# Bert Pipeline

## Prequisites

#### Following dependent packages needs to be installed before running the build script

1. kfp - `! pip install kfp`
2. docker - should be logged in using docker login
3. yq - install using snap - https://github.com/mikefarah/yq
4. jq - v1.6 - https://stedolan.github.io/jq/download/

#### ./build.sh takes two arguments

1. path to example - For ex: examples/cifar10
2. dockerhub username - For ex: shrinathsuresh


## Install Packages

In [2]:
!pip install captum torchvision matplotlib pillow flask flask_compress

**Make sure the current working directory is "pytorch_pipeline"**

In [73]:
import os
os.getcwd()

'/home/ubuntu/Repositories/fb/pytorch-pipeline/pytorch_pipeline'

## Generate Pipeline file

In [1]:
! ./build.sh examples/bert docker-username

## At the end of this step - pytorch_bert.yaml file will be generated

In [36]:
import kfp
import json
import os
from PIL import Image
from kfp import components
from kfp.components import load_component_from_file, load_component_from_url
from kfp import dsl
from kfp import compiler
from pathlib import Path

kfp.__version__

'1.6.0-rc.0'

# Enter your KFP URL and the token from the cookie
[Use this extension on chrome to get token]( https://chrome.google.com/webstore/detail/editthiscookie/fngmhnnpilhplaeedifhccceomclgfbg?hl=en)
![image.png](image.png)

## Set Pipeline URL, Cookie, Experiment and Namespac

In [49]:
# KFP_URL='istio-ingressgateway.istio-system.svc.cluster.local'
KFP_URL='http://localhost:8080'
COOKIE="Add Cookie here"
AUTH="authservice_session="+COOKIE
NAMESPACE="kubeflow-user-example-com"
EXPERIMENT="Default"

## Set Log bucket and Tensorboard Image

In [50]:
MINIO_ENDPOINT="http://minio-service.kubeflow:9000"
LOG_BUCKET="mlpipeline"
TENSORBOARD_IMAGE="jagadeeshj/tb_plugin:v1.8"

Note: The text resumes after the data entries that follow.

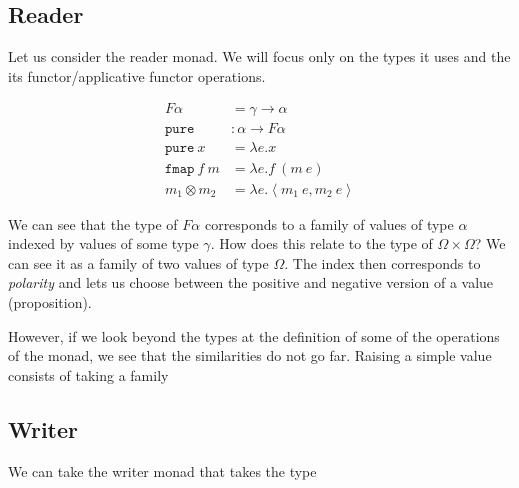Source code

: \documentclass[a4paper,11pt,DIV=12]{scrartcl}
\begin{document}
\subsection{Reader}

Let us consider the reader monad. We will focus only on the types it
uses and the its functor/applicative functor operations.

\begin{align*}
  F \alpha &= \gamma \to \alpha \\
  \texttt{pure} &: \alpha \to F \alpha \\
  \texttt{pure}\ x &= \lambda e. x \\
  \texttt{fmap}\ f\ m &= \lambda e. f\ (m\ e) \\
  m_1 \otimes m_2 &= \lambda e. \left<m_1\ e, m_2\ e\right>
\end{align*}

We can see that the type of $F \alpha$ corresponds to a family of values of
type $\alpha$ indexed by values of some type $\gamma$. How does this relate
to the type of $\Omega \times \Omega$? We can see it as a family of two
values of type $\Omega$. The index then corresponds to \emph{polarity} and
lets us choose between the positive and negative version of a value
(proposition).

However, if we look beyond the types at the definition of some of the
operations of the monad, we see that the similarities do not go
far. Raising a simple value consists of taking a family 

\subsection{Writer}

We can take the writer monad that takes the type 



\end{document}
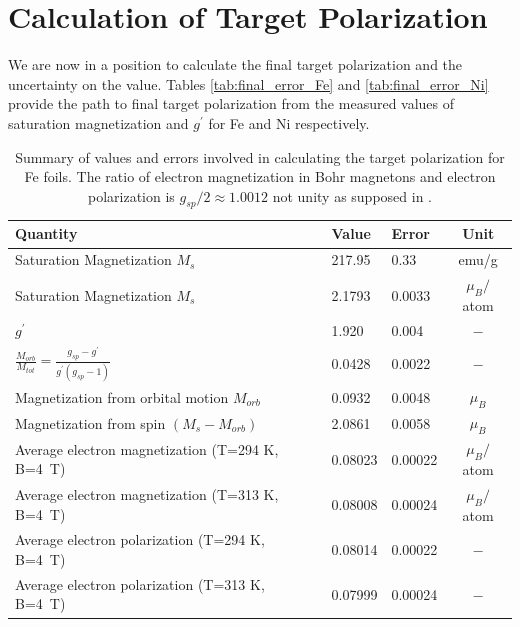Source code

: \documentclass[12pt]{article}
\begin{document}
\section{Calculation of Target Polarization}\label{sec:final_calc}
We are now in a position to calculate the final target polarization and the uncertainty on the value. Tables \ref{tab:final_error_Fe} and \ref{tab:final_error_Ni} provide the path to final target polarization from the measured values of saturation magnetization and $g^{\prime}$ for Fe and Ni respectively. 
\begin{table}[h]
\begin{center}
\begin{tabular}{|l|l|l|c|}\hline
Quantity&Value&Error&Unit\\\hline
Saturation Magnetization $M_s$&217.95&0.33&emu/g\\
Saturation Magnetization $M_s$&2.1793&0.0033&$\mu_B/$atom\\
$g^{\prime}$&1.920&0.004&$-$\\
$\frac{M_{orb}}{M_{tot}}=\frac{g_{sp}-g^{\prime}}{g^{\prime}(g_{sp}-1)}$&0.0428&0.0022&$-$\\
Magnetization from orbital motion $M_{orb}$&0.0932&0.0048&$\mu_B$\\
Magnetization from spin $(M_s-M_{orb})$&2.0861&0.0058&$\mu_B$\\
Average electron magnetization (T=294 K, B=4~T)&0.08023&0.00022&$\mu_B/$atom\\
Average electron magnetization (T=313 K, B=4~T)&0.08008&0.00024&$\mu_B/$atom\\
Average electron polarization (T=294 K, B=4~T)&0.08014&0.00022&$-$\\
Average electron polarization (T=313 K, B=4~T)&0.07999&0.00024&$-$\\\hline
\end{tabular}
\end{center}
\caption{\label{tab:final_errors_Fe}Summary of values and errors involved in calculating the target polarization for Fe foils. The ratio of electron magnetization in Bohr magnetons and electron polarization is $g_{sp}/2\approx1.0012$ not unity as supposed in \cite{deBever1997}.}
\end{table}
\end{document}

## Set Inference parameters

In [60]:
MODEL_NAME="bert"
DEPLOY_NAME="bertserve"
ISVC_NAME=DEPLOY_NAME+"."+NAMESPACE+"."+"example.com"
INFERENCE_URL="http://istio-ingressgateway.istio-system.svc.cluster.local"

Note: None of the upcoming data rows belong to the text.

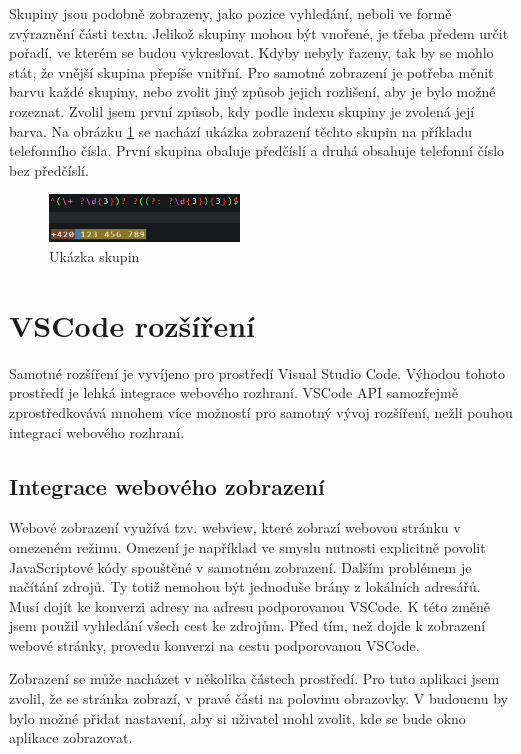Skupiny jsou podobně zobrazeny, jako pozice vyhledání, neboli ve formě zvýraznění části textu.
Jelikož skupiny mohou být vnořené, je třeba předem určit pořadí, ve kterém se budou vykreslovat.
Kdyby nebyly řazeny, tak by se mohlo stát, že vnější skupina přepíše vnitřní.
Pro samotné zobrazení je potřeba měnit barvu každé skupiny, nebo zvolit jiný způsob jejich rozlišení, aby je bylo možné rozeznat.
Zvolil jsem první způsob, kdy podle indexu skupiny je zvolená její barva.
Na obrázku \ref{fig:groupShowcase} se nachází ukázka zobrazení těchto skupin na příkladu telefonního čísla.
První skupina obaluje předčíslí a druhá obsahuje telefonní číslo bez předčíslí.

\begin{figure}[!h]
	\centering
	\includegraphics[width=0.45\textwidth]{Figures/groupShowcase.png}
	\caption{Ukázka skupin}
	\label{fig:groupShowcase}
\end{figure} 

\section{VSCode rozšíření}

Samotné rozšíření je vyvíjeno pro prostředí Visual Studio Code.
Výhodou tohoto prostředí je lehká integrace webového rozhraní.
VSCode API samozřejmě zprostředkovává mnohem více možností pro samotný vývoj rozšíření, nežli pouhou integraci webového rozhraní.

\subsection*{Integrace webového zobrazení}

Webové zobrazení využívá tzv. webview, které zobrazí webovou stránku v omezeném režimu.
Omezení je například ve smyslu nutnosti explicitně povolit JavaScriptové kódy spouštěné v samotném zobrazení.
Dalším problémem je načítání zdrojů.
Ty totiž nemohou být jednoduše brány z lokálních adresářů. 
Musí dojít ke konverzi adresy na adresu podporovanou VSCode. 
K této změně jsem použil vyhledání všech cest ke zdrojům.
Před tím, než dojde k zobrazení webové stránky, provedu konverzi na cestu podporovanou VSCode.

Zobrazení se může nacházet v několika částech prostředí.
Pro tuto aplikaci jsem zvolil, že se stránka zobrazí, v pravé části na polovinu obrazovky.
V budoucnu by bylo možné přidat nastavení, aby si uživatel mohl zvolit, kde se bude okno aplikace zobrazovat.

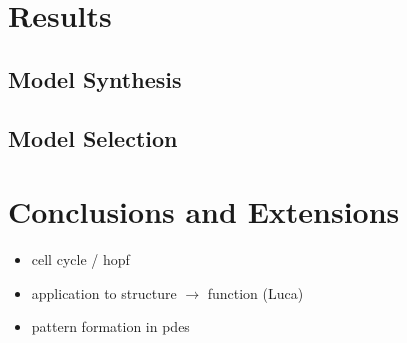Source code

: \section{Results}

\subsection{Model Synthesis}


\subsection{Model Selection}




\section{Conclusions and Extensions}
\label{sec:conclusions}

\begin{itemize}
    \item cell cycle / hopf
    \item application to structure $\rightarrow$ function (Luca)
    \item pattern formation in pdes
\end{itemize}




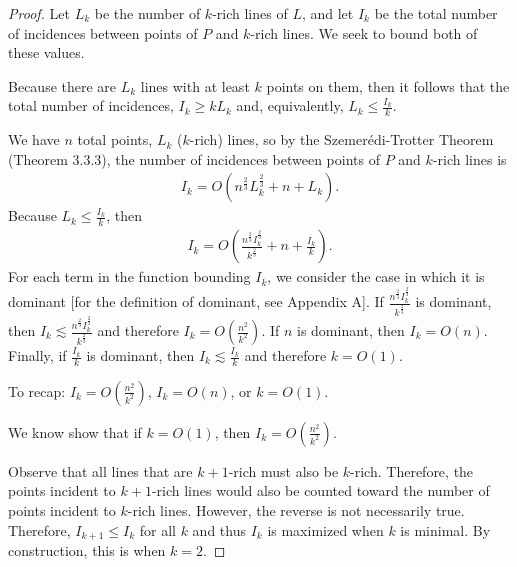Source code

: \documentclass{scrippsthesisclass}
\theoremstyle{definition}
\begin{document}
\begin{proof}
Let $L_k$ be the number of $k$-rich lines of $L$, and let $I_k$ be the total number of incidences between points of $P$ and $k$-rich lines. We seek to bound both of these values. 

Because there are $L_k$ lines with at least $k$ points on them, then it follows that the total number of incidences, $I_k \geq kL_k$ and, equivalently, $L_k \leq \frac{I_k}{k}$. 

We have $n$ total points, $L_k$ ($k$-rich) lines, so by the Szemer\'{e}di-Trotter Theorem (Theorem 3.3.3), the number of incidences between points of $P$ and $k$-rich lines is
\begin{align}
    I_k = O(n^{\frac{2}{3}}L_k^{\frac{2}{3}} + n + L_k).
\end{align}
Because $L_k \leq \frac{I_k}{k}$, then 
\begin{align}
I_k = O\left(\frac{n^{\frac{2}{3}} I_k^{\frac{2}{3}}}{k^{\frac{2}{3}}} + n + \frac{I_k}{k} \right).
\end{align}
For each term in the function bounding $I_k$, we consider the case in which it is dominant [for the definition of dominant, see Appendix A].
If $\frac{n^{\frac{2}{3}} I_k^{\frac{2}{3}}}{k^{\frac{2}{3}}}$ is dominant, then $I_k \lesssim \frac{n^{\frac{2}{3}} I_k^{\frac{2}{3}}}{k^{\frac{2}{3}}}$ and therefore $I_k = O\left(\frac{n^2}{k^2}\right)$. 
If $n$ is dominant, then $I_k = O(n)$.
Finally, if $\frac{I_k}{k}$ is dominant, then $I_k \lesssim \frac{I_k}{k}$ and therefore $k = O(1)$.

To recap: $I_k = O\left(\frac{n^2}{k^2}\right)$, $I_k = O(n)$, or $k = O(1)$. 

We know show that if $k = O(1)$, then $I_k = O\left(\frac{n^2}{k^2}\right)$.

Observe that all lines that are $k + 1$-rich must also be $k$-rich. 
Therefore, the points incident to $k + 1$-rich lines would also be counted toward the number of points incident to $k$-rich lines. 
However, the reverse is not necessarily true.
Therefore, $I_{k+1} \leq I_k$ for all $k$ and thus $I_k$ is maximized when $k$ is minimal.
By construction, this is when $k = 2$. 


\end{proof}
\end{document}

## Create KFP Client and create an experiment

In [40]:
client = kfp.Client(host=KFP_URL+"/pipeline", cookies=AUTH)
client.create_experiment(name=EXPERIMENT, namespace=NAMESPACE)
experiments = client.list_experiments(namespace=NAMESPACE)
my_experiment = experiments.experiments[0]
my_experiment

{'created_at': datetime.datetime(2021, 4, 22, 8, 44, 39, tzinfo=tzutc()),
 'description': None,
 'id': 'aac96a63-616e-4d88-9334-6ca8df2bb956',
 'name': 'Default',
 'resource_references': [{'key': {'id': 'kubeflow-user-example-com',
                                  'type': 'NAMESPACE'},
                          'name': None,
                          'relationship': 'OWNER'}],
 'storage_state': 'STORAGESTATE_AVAILABLE'}

## Pipeline params

In [41]:
pipeline_params = {
    "minio_endpoint" : MINIO_ENDPOINT,
    "tf_image" : TENSORBOARD_IMAGE,
    "log_bucket" : LOG_BUCKET,
    "namespace" : NAMESPACE,
    "deploy" : DEPLOY_NAME
}

## Click on Run Details for navigating to pipeline

In [42]:
run_name = 'pytorch-bert'
# Execute pipeline
run = client.run_pipeline(my_experiment.id, run_name, "pytorch_bert.yaml", pipeline_params)

In [61]:
INFERENCE_SERVICE_LIST = ! kubectl get isvc $DEPLOY_NAME -n kubeflow-user-example-com -o json | jq .status.url | tr -d '"'| cut -d "/" -f 3
INFERENCE_SERVICE_NAME = INFERENCE_SERVICE_LIST[0]
INFERENCE_SERVICE_NAME

'bertserve.kubeflow-user-example-com.example.com'

In [3]:
!curl -v -H "Host: $INFERENCE_SERVICE_NAME" -H "Cookie: $AUTH" "$KFP_URL/v1/models/$MODEL_NAME:predict" -d @./examples/bert/sample.txt > ./bert_prediction_output.json

In [64]:
! cat ./bert_prediction_output.json

{"predictions": ["\"Sci/Tech\""]}

In [4]:
!curl -v -H "Host: $INFERENCE_SERVICE_NAME" -H "Cookie: $AUTH" "$KFP_URL/v1/models/$MODEL_NAME:explain" -d @./examples/bert/sample.txt  > bert_explaination_output.json

In [67]:
! cat bert_explaination_output.json

{"explanations": [{"words": ["[CLS]", "bloomberg", "has", "reported", "on", "the", "economy", "[SEP]"], "importances": [0.49803317807827413, -0.04228915625436579, -0.22691037181108395, 0.15573719339552444, 0.08677259891698845, 0.1791962203959244, 0.525546079847318, -0.5988261343532961], "delta": 0.12081549835977756}]}

In [68]:
import json
explanations_json = json.loads(open("./bert_explaination_output.json", "r").read())
explanations_json

{'explanations': [{'words': ['[CLS]',
    'bloomberg',
    'has',
    'reported',
    'on',
    'the',
    'economy',
    '[SEP]'],
   'importances': [0.49803317807827413,
    -0.04228915625436579,
    -0.22691037181108395,
    0.15573719339552444,
    0.08677259891698845,
    0.1791962203959244,
    0.525546079847318,
    -0.5988261343532961],
   'delta': 0.12081549835977756}]}

In [69]:
prediction_json = json.loads(open("./bert_prediction_output.json", "r").read())

In [70]:
import torch
attributions = explanations_json["explanations"][0]['importances']
tokens = explanations_json["explanations"][0]['words']
delta = explanations_json["explanations"][0]['delta']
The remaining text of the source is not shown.